Understand how health plan adjustments work

Understand how health plan adjustments work

There is no doubt that having a good health plan is a guarantee of many benefits. However, pay for it can weigh the pocket at the end of the month. Without knowing why the monthly payment be adjusted, many users end up canceling the service due to verify adjustment rates higher than inflation in the period.

Do you have any questions about it? In today’s article, we will explain how the rules implementing health plans adjustments are incorporated into consumer tuition according to the type of contract.

Types of contract

The National Health Agency (ANS) is responsible for overseeing the increased monthly payment of health plans and disseminate the adjustment rate to be applied by operators every year.

However, the amount of increase varies depending on the type of contract for individuals (individual and family plans) and legal ( collective plans for membership or business).

annual adjustment

In order to return inflation, the annual adjustment is permitted for health plans contracted from January 1999 or old plans that have been adapted to Law No. 9,656 / 98.

The annual adjustment for individual and family plans is applied from the month of the anniversary date of each contract, that is, the month in which it was signed. To calculate this increase, the ANS is based on the average percentage of the adjustments offered to group plans. In addition, there may be the first charging a retroactive value because the difference between the application of the increase and the contract anniversary date.

Therefore, the user should be aware of the retroactive amount and really the authorized percentage is equal to or lower than that established by the ANS.

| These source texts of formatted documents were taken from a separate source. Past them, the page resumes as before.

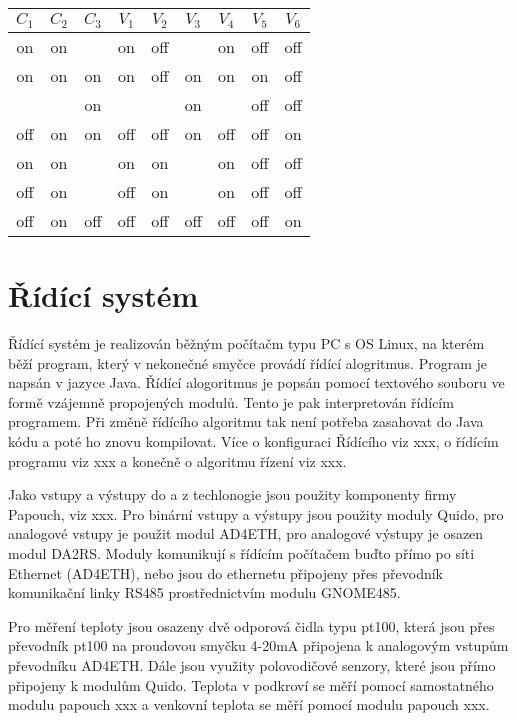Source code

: \documentclass[a4paper,draft]{book}
\begin{document}
\begin{table}
      \centering
      \begin{tabular}{ccccccccc}
        $C_1$ & $C_2$ & $C_3$ & $V_1$ & $V_2$ & $V_3$ & $V_4$ & $V_5$ & $V_6$\\
        \hline
        on    & on    &       & on    & off   &       & on    & off   & off\\
        on    & on    & on    & on    & off   & on    & on    & on    & off\\
              &       & on    &       &       & on    &       & off   & off\\
        off   & on    & on    & off   & off   & on    & off   & off   & on\\
        on    & on    &       & on    & on    &       & on    & off   & off\\
        off   & on    &       & off   & on    &       & on    & off   & off\\
        off   & on    & off   & off   & off   & off   & off   & off   & on
      \end{tabular}
\end{table}

\chapter{Řídící systém}\label{chap:control}

    Řídící systém je realizován běžným počítačm typu PC s OS Linux, na kterém
    běží program, který v nekonečné smyčce provádí řídící alogritmus. Program
    je napsán v jazyce Java. Řídící alogoritmus je popsán pomocí textového
    souboru ve formě vzájemně propojených modulů. Tento je pak interpretován
    řídícím programem. Při změně řídícího algoritmu tak není potřeba zasahovat
    do Java kódu a poté ho znovu kompilovat. Více o konfiguraci Řídícího
    viz xxx, o řídícím programu viz xxx a konečně o algoritmu řízení viz xxx.

    Jako vstupy a výstupy do a z techlonogie jsou použity komponenty firmy
    Papouch, viz xxx. Pro binární vstupy a výstupy jsou použity moduly Quido,
    pro analogové vstupy je použit modul AD4ETH, pro analogové výstupy je
    osazen modul DA2RS. Moduly komunikují s řídícím počítačem buďto přímo
    po síti Ethernet (AD4ETH), nebo jsou do ethernetu připojeny přes převodník
    komunikační linky RS485 prostřednictvím modulu GNOME485.

    Pro měření teploty jsou osazeny dvě odporová čidla typu pt100, která jsou
    přes převodník pt100 na proudovou smyčku 4-20mA připojena k analogovým
    vstupům převodníku AD4ETH. Dále jsou využity polovodičové senzory, které
    jsou přímo připojeny k modulům Quido. Teplota v podkroví se měří pomocí
    samostatného modulu papouch xxx a venkovní teplota se měří pomocí modulu
    papouch xxx.
\end{document}
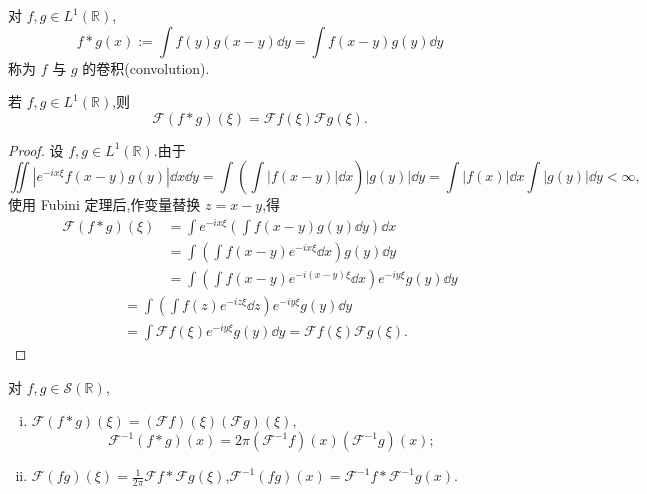 \begin{definition}\label{def:1.2.10}
对 $f, g \in L^{1}(\mathbb{R})$,
\begin{equation*}
f * g(x) := \int f(y)g(x - y)\dd y = \int f(x - y)g(y)\dd y
\end{equation*}
称为 $f$ 与 $g$ 的卷积(convolution).
\end{definition}

\begin{lemma}\label{lem:1.2.11}
若 $f, g \in L^{1}(\mathbb{R})$,则
\begin{equation*}
\mathcal{F}(f * g)(\xi) = \mathcal{F}f(\xi)\mathcal{F}g(\xi).
\end{equation*}
\end{lemma}

\begin{proof}
设 $f, g \in L^{1}(\mathbb{R})$.由于
\begin{equation*}
\iint |e^{-ix\xi}f(x - y)g(y)|\dd x\dd y = \int\left(\int |f(x - y)|\dd x\right)|g(y)|\dd y = \int |f(x)|\dd x\int |g(y)|\dd y < \infty,
\end{equation*}
使用 Fubini 定理后,作变量替换 $z = x - y$,得
\begin{align*}
\mathcal{F}(f * g)(\xi) & = \int e^{-ix\xi}\left(\int f(x - y)g(y)\dd y\right)\dd x \\
& = \int\left(\int f(x - y)e^{-ix\xi}\dd x\right)g(y)\dd y \\
& = \int\left(\int f(x - y)e^{-i(x-y)\xi}\dd x\right)e^{-iy\xi}g(y)\dd y
\end{align*}
\begin{align*}
&= \int\left(\int f(z)e^{-iz\xi}\dd z\right)e^{-iy\xi}g(y)\dd y \\
&= \int\mathcal{F}f(\xi)e^{-iy\xi}g(y)\dd y = \mathcal{F}f(\xi)\mathcal{F}g(\xi).
\end{align*}
\end{proof}

\begin{theorem}\label{thm:1.2.12}
对 $f, g \in \mathcal{S}(\mathbb{R})$,
\begin{enumerate}[(i)]
\item $\mathcal{F}(f * g)(\xi) = (\mathcal{F}f)(\xi)(\mathcal{F}g)(\xi)$,
\begin{equation*}
\mathcal{F}^{-1}(f * g)(x) = 2\pi(\mathcal{F}^{-1}f)(x)(\mathcal{F}^{-1}g)(x);
\end{equation*}
\item $\mathcal{F}(fg)(\xi) = \frac{1}{2\pi}\mathcal{F}f * \mathcal{F}g(\xi)$,$\mathcal{F}^{-1}(fg)(x) = \mathcal{F}^{-1}f * \mathcal{F}^{-1}g(x)$.
\end{enumerate}
\end{theorem}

Even in this context, it is noteworthy that the old contracts before January 2, 1999 and not adapted, the annual adjustment rules should follow what is in the contract, provided that it is clearly specified.

Adjustment for change of age

This type of reset occurs when the change in the age of the owner or dependent exceeds one of the age groups in the contract. For plans contracted from 1999, the adjustment for change of age is up to 59 years of age or with 10 or more years of contract. On the other hand, the older contracts to age could reach 80 years.

Thus, the consumer must also observe that the change in the health plan’s monthly fee can match to occur in the same year, for annual adjustment and age.

Reset by accident

Tax fees in the corporate segment, the increase in accidents is increasing commonly used by operators. The aim is to replace the cost of health care which were higher than expected in a given period.

However, the increase in accidents is often considered abusive by health plans. That’s because in addition to the variation of the unilateral value, which is not normally provided in the user contract, the operators do not provide data that could justify the proper adjustment.

For not being defined by ANS, the void left by the legislation has been one of the main topics discussed in court, where the health insurance companies mostly have been won by the consumer.

According to Articles 39 and 51 of the Consumer Protection Code , the increases applied by the health insurance companies represent excessive advantage for them and damage to the consumer, since in most cases the criteria are based on unclear terms and difficult understanding.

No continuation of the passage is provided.